Saturday, September 21, 2013, doors open at 7:15 with performance at 8pm. Galería is located at 2857 24th Street (at Bryant), San Francisco, CA, 94110. Info: 415-826-8009 or info@galeriadelaraza.org.

Suggested Donation: $5 – $20 (no one turned away for lack of funds).

Signature cocktails at Galería’s bar (no host) will feature Fire Dragon Love Sauce: the Official Hot Sauce for Gay Marriage, made by Otálvaro-Hormillosa and her wife Heather Carducci.

About Galería de la Raza

Founded in 1970, the Galería is a non-profit community-based arts organization whose mission is to foster public awareness and appreciation of Chicano/Latino art and serve as a laboratory where artists can both explore contemporary issues in art, culture and civic society, and advance intercultural dialogue. Visit galeriadelaraza.org for more information.

July 2013

On July 5th, we reached our Kickstarter goal for Fire Dragon Love Sauce: the Official Hot Sauce for Gay Marriage! Visit the Kickstarter page HERE.  

June 2013

The Gay Marriage Hot Sauce Revolution is on!
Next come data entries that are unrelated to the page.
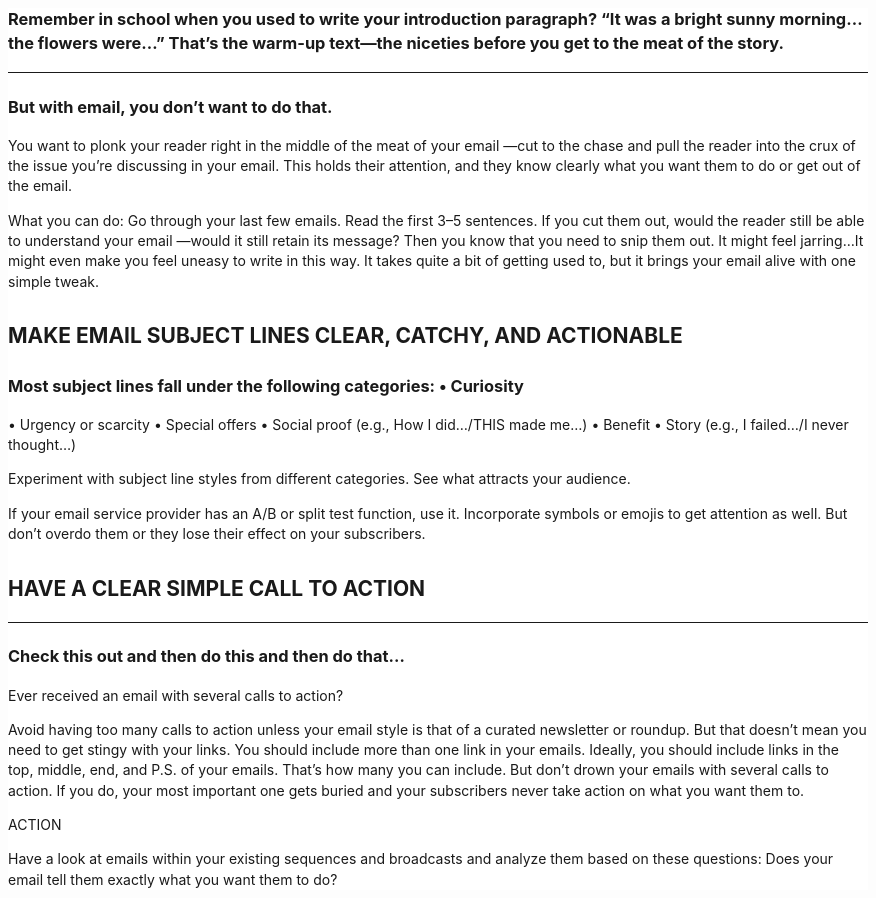 ### Remember in school when you used to write your introduction paragraph? “It was a bright sunny morning…the flowers were…” That’s the warm-up text—the niceties before you get to the meat of the story.


-----

### But with email, you don’t want to do that.

You want to plonk your reader right in the middle of the meat of your email —cut to the chase and pull the reader into the crux of the issue you’re discussing in your email. This holds their attention, and they know clearly what you want them to do or get out of the email.

What you can do: Go through your last few emails. Read the first 3–5 sentences. If you cut them out, would the reader still be able to understand your email —would it still retain its message? Then you know that you need to snip them out. It might feel jarring…It might even make you feel uneasy to write in this way. It takes quite a bit of getting used to, but it brings your email alive with one simple tweak.

## MAKE EMAIL SUBJECT LINES CLEAR, CATCHY, AND ACTIONABLE

### Most subject lines fall under the following categories: • Curiosity

• Urgency or scarcity
• Special offers
• Social proof (e.g., How I did…/THIS made me…) • Benefit
• Story (e.g., I failed…/I never thought…)

Experiment with subject line styles from different categories. See what attracts your audience.

If your email service provider has an A/B or split test function, use it. Incorporate symbols or emojis to get attention as well. But don’t overdo them or they lose their effect on your subscribers.

## HAVE A CLEAR SIMPLE CALL TO ACTION


-----

### Check this out and then do this and then do that…

Ever received an email with several calls to action?

Avoid having too many calls to action unless your email style is that of a curated newsletter or roundup. But that doesn’t mean you need to get stingy with your links. You should include more than one link in your emails. Ideally, you should include links in the top, middle, end, and P.S. of your emails. That’s how many you can include. But don’t drown your emails with several calls to action. If you do, your most important one gets buried and your subscribers never take action on what you want them to.

ACTION

Have a look at emails within your existing sequences and broadcasts and analyze them based on these questions: Does your email tell them exactly what you want them to do?
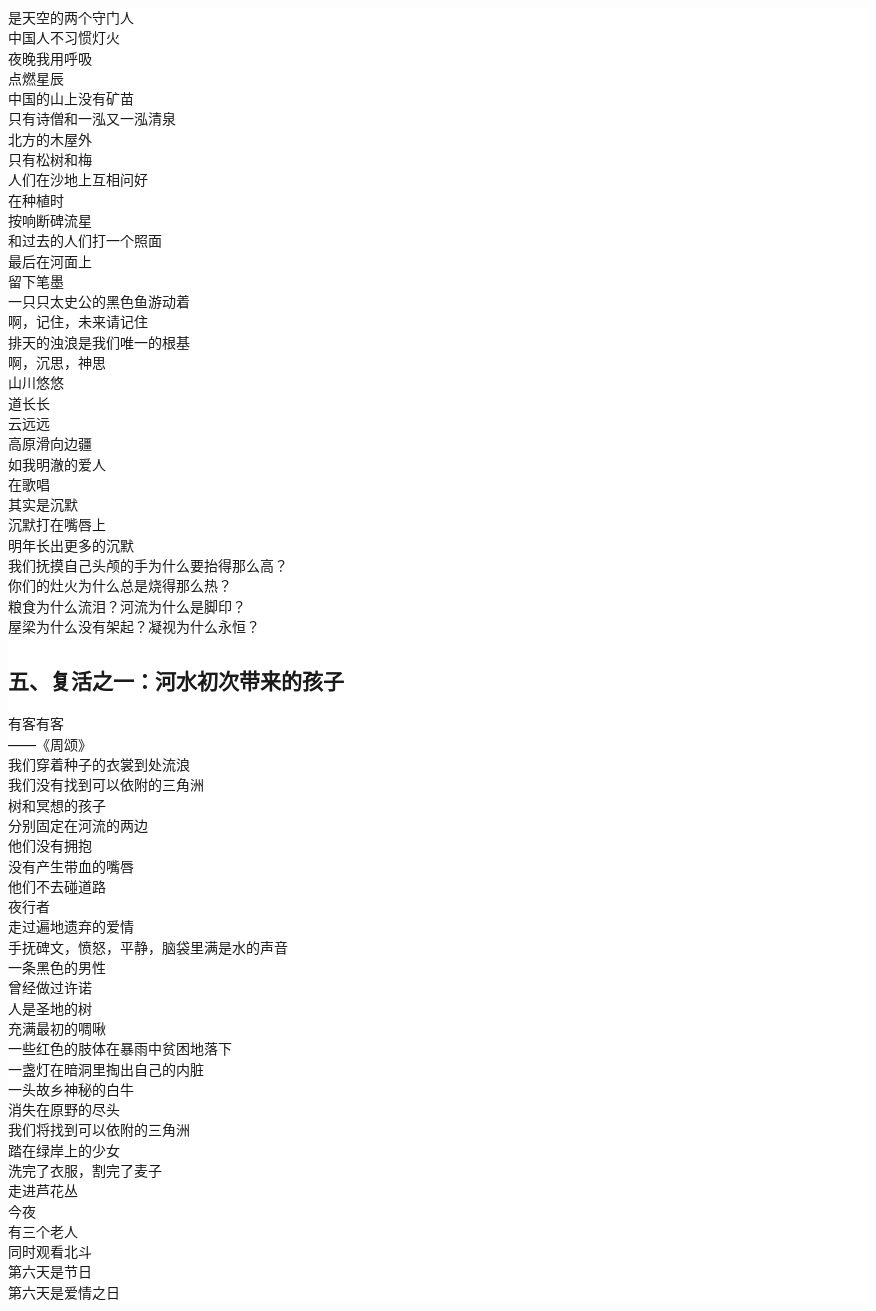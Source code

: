 是天空的两个守门人<br />
中国人不习惯灯火<br />
夜晚我用呼吸<br />
点燃星辰<br />
中国的山上没有矿苗<br />
只有诗僧和一泓又一泓清泉<br />
北方的木屋外<br />
只有松树和梅<br />
人们在沙地上互相问好<br />
在种植时<br />
按响断碑流星<br />
和过去的人们打一个照面<br />
最后在河面上<br />
留下笔墨<br />
一只只太史公的黑色鱼游动着<br />
啊，记住，未来请记住<br />
排天的浊浪是我们唯一的根基<br />
啊，沉思，神思<br />
山川悠悠<br />
道长长<br />
云远远<br />
高原滑向边疆<br />
如我明澈的爱人<br />
在歌唱<br />
其实是沉默<br />
沉默打在嘴唇上<br />
明年长出更多的沉默<br />
我们抚摸自己头颅的手为什么要抬得那么高？<br />
你们的灶火为什么总是烧得那么热？<br />
粮食为什么流泪？河流为什么是脚印？<br />
屋梁为什么没有架起？凝视为什么永恒？<br />

## 五、复活之一：河水初次带来的孩子

有客有客<br />
——《周颂》<br />
我们穿着种子的衣裳到处流浪<br />
我们没有找到可以依附的三角洲<br />
树和冥想的孩子<br />
分别固定在河流的两边<br />
他们没有拥抱<br />
没有产生带血的嘴唇<br />
他们不去碰道路<br />
夜行者<br />
走过遍地遗弃的爱情<br />
手抚碑文，愤怒，平静，脑袋里满是水的声音<br />
一条黑色的男性<br />
曾经做过许诺<br />
人是圣地的树<br />
充满最初的啁啾<br />
一些红色的肢体在暴雨中贫困地落下<br />
一盏灯在暗洞里掏出自己的内脏<br />
一头故乡神秘的白牛<br />
消失在原野的尽头<br />
我们将找到可以依附的三角洲<br />
踏在绿岸上的少女<br />
洗完了衣服，割完了麦子<br />
走进芦花丛<br />
今夜<br />
有三个老人<br />
同时观看北斗<br />
第六天是节日<br />
第六天是爱情之日<br />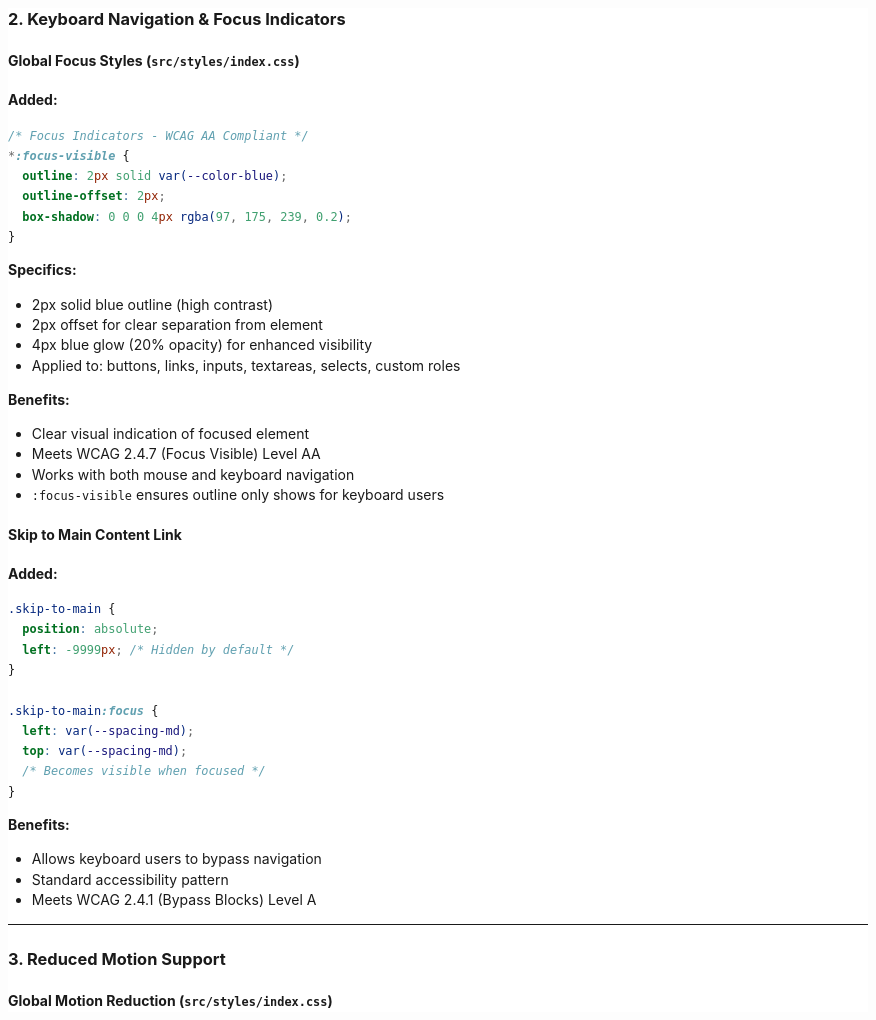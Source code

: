 
### 2. Keyboard Navigation & Focus Indicators

#### Global Focus Styles (`src/styles/index.css`)

**Added:**
```css
/* Focus Indicators - WCAG AA Compliant */
*:focus-visible {
  outline: 2px solid var(--color-blue);
  outline-offset: 2px;
  box-shadow: 0 0 0 4px rgba(97, 175, 239, 0.2);
}
```

**Specifics:**
- 2px solid blue outline (high contrast)
- 2px offset for clear separation from element
- 4px blue glow (20% opacity) for enhanced visibility
- Applied to: buttons, links, inputs, textareas, selects, custom roles

**Benefits:**
- Clear visual indication of focused element
- Meets WCAG 2.4.7 (Focus Visible) Level AA
- Works with both mouse and keyboard navigation
- `:focus-visible` ensures outline only shows for keyboard users

#### Skip to Main Content Link

**Added:**
```css
.skip-to-main {
  position: absolute;
  left: -9999px; /* Hidden by default */
}

.skip-to-main:focus {
  left: var(--spacing-md);
  top: var(--spacing-md);
  /* Becomes visible when focused */
}
```

**Benefits:**
- Allows keyboard users to bypass navigation
- Standard accessibility pattern
- Meets WCAG 2.4.1 (Bypass Blocks) Level A

---

### 3. Reduced Motion Support

#### Global Motion Reduction (`src/styles/index.css`)
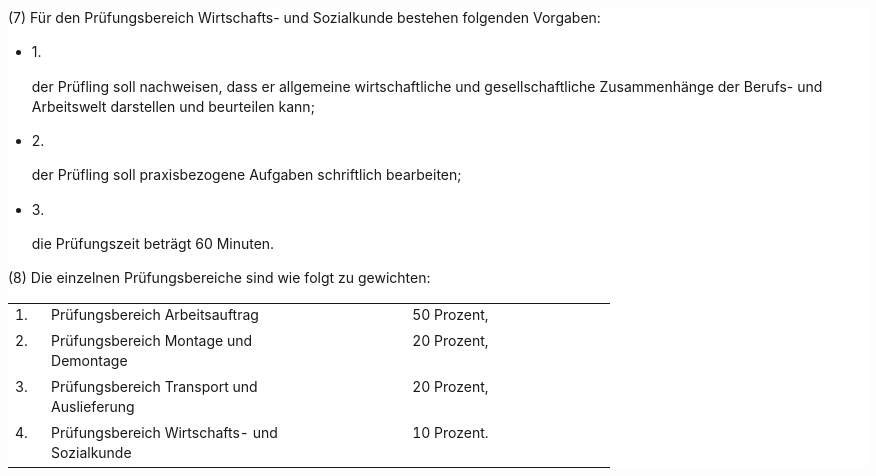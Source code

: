 <div class="jurAbsatz">

(7) Für den Prüfungsbereich Wirtschafts- und Sozialkunde bestehen
folgenden Vorgaben:

  - 1\.
    
    <div style="">
    
    der Prüfling soll nachweisen, dass er allgemeine wirtschaftliche und
    gesellschaftliche Zusammenhänge der Berufs- und Arbeitswelt
    darstellen und beurteilen kann;
    
    </div>

  - 2\.
    
    <div style="">
    
    der Prüfling soll praxisbezogene Aufgaben schriftlich bearbeiten;
    
    </div>

  - 3\.
    
    <div style="">
    
    die Prüfungszeit beträgt 60 Minuten.
    
    </div>

</div>

<div class="jurAbsatz">

(8) Die einzelnen Prüfungsbereiche sind wie folgt zu gewichten:  
  

<table style="width:101%;">
<colgroup>
<col style="width: 6%" />
<col style="width: 40%" />
<col style="width: 20%" />
<col style="width: 35%" />
</colgroup>
<tbody>
<tr class="odd">
<td style="text-align: left;">1.</td>
<td style="text-align: left;">Prüfungsbereich Arbeitsauftrag</td>
<td style="text-align: left;"> </td>
<td style="text-align: left;">50 Prozent,</td>
</tr>
<tr class="even">
<td style="text-align: left;">2.</td>
<td style="text-align: left;">Prüfungsbereich Montage und<br />
Demontage</td>
<td style="text-align: left;"> </td>
<td style="text-align: left;">20 Prozent,</td>
</tr>
<tr class="odd">
<td style="text-align: left;">3.</td>
<td style="text-align: left;">Prüfungsbereich Transport und<br />
Auslieferung</td>
<td style="text-align: left;"> </td>
<td style="text-align: left;">20 Prozent,</td>
</tr>
<tr class="even">
<td style="text-align: left;">4.</td>
<td style="text-align: left;">Prüfungsbereich Wirtschafts- und<br />
Sozialkunde</td>
<td style="text-align: left;"> </td>
<td style="text-align: left;">10 Prozent.</td>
Please consider supporting our Kickstarter project and obtaining your own bottle of Fire Dragon Love Sauce: the Official Hot Sauce for Gay Marriage, by clicking HERE. We have until July 5th to reach our goal and would appreciate your help spreading the word to other marriage equality supporters and hot sauce aficionados!

May 2013

Otálvaro-Hormillosa to Begin Doctoral Studies at Stanford in September… Plus Summer Launch of the Fire Dragon Love Sauce: The Official Hot Sauce for Gay Marriage!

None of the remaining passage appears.